## WHAT THE TASK REQUIRES
All that should come back is the lines of the data below from the one containing "If~$a_n = 0$" to the one containing "Then there exist a", inclusive, exactly as they stand.

[Saved data entries]
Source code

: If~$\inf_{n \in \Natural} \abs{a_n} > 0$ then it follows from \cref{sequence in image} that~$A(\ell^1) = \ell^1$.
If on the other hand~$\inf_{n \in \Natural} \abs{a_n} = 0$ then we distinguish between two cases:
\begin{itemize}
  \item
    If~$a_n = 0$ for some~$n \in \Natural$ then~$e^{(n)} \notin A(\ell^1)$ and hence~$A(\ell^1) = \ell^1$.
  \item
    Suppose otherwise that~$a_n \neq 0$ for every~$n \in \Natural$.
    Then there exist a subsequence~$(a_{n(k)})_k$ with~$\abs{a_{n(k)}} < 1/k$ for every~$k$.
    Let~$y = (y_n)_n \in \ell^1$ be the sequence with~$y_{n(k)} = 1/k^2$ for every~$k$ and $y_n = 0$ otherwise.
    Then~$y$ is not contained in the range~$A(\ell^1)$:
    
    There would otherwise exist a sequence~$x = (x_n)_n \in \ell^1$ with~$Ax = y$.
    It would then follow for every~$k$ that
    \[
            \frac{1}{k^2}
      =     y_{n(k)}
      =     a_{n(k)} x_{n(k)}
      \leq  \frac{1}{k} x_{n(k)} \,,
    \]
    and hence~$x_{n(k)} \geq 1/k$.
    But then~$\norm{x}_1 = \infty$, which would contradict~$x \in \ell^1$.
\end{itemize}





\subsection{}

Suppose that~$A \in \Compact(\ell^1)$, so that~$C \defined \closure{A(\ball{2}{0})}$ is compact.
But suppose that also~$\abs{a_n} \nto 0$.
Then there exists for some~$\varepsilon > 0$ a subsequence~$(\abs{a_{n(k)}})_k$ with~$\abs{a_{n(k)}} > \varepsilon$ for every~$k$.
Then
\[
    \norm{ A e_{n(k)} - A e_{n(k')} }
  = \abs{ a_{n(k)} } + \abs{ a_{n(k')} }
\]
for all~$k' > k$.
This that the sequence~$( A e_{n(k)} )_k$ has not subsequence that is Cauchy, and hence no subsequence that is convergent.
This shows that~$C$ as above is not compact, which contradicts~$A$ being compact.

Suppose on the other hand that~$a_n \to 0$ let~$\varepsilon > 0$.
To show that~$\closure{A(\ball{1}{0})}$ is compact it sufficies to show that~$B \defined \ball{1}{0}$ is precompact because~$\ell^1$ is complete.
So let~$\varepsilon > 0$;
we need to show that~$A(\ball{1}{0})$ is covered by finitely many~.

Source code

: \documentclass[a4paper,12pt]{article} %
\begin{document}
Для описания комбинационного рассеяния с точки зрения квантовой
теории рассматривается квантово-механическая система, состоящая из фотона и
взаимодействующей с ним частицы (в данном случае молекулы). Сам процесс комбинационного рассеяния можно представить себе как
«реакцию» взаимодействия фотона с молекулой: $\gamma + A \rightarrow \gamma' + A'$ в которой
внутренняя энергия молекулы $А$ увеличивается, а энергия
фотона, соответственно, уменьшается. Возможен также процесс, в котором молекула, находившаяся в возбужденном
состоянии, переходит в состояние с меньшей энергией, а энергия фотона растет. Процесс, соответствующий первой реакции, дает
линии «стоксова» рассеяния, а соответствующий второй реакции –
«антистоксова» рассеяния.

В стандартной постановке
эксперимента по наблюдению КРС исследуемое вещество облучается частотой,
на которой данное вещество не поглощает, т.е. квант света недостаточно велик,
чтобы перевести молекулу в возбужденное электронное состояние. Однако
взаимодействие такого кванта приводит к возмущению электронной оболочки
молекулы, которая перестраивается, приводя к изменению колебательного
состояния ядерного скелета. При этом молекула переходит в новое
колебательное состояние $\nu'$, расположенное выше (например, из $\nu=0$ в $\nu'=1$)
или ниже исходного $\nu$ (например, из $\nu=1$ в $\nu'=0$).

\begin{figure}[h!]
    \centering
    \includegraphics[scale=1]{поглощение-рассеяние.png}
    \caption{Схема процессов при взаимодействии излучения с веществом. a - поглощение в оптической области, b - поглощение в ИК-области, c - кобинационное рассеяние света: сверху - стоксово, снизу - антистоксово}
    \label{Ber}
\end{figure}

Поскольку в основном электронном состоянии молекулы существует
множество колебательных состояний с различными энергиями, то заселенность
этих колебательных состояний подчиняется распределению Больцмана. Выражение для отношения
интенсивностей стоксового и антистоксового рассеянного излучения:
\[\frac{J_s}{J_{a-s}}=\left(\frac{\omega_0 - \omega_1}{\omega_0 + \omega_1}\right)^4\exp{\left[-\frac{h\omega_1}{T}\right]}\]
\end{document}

## ANSWER SPACE
    If~$a_n = 0$ for some~$n \in \Natural$ then~$e^{(n)} \notin A(\ell^1)$ and hence~$A(\ell^1) = \ell^1$.
  \item
    Suppose otherwise that~$a_n \neq 0$ for every~$n \in \Natural$.
    Then there exist a subsequence~$(a_{n(k)})_k$ with~$\abs{a_{n(k)}} < 1/k$ for every~$k$.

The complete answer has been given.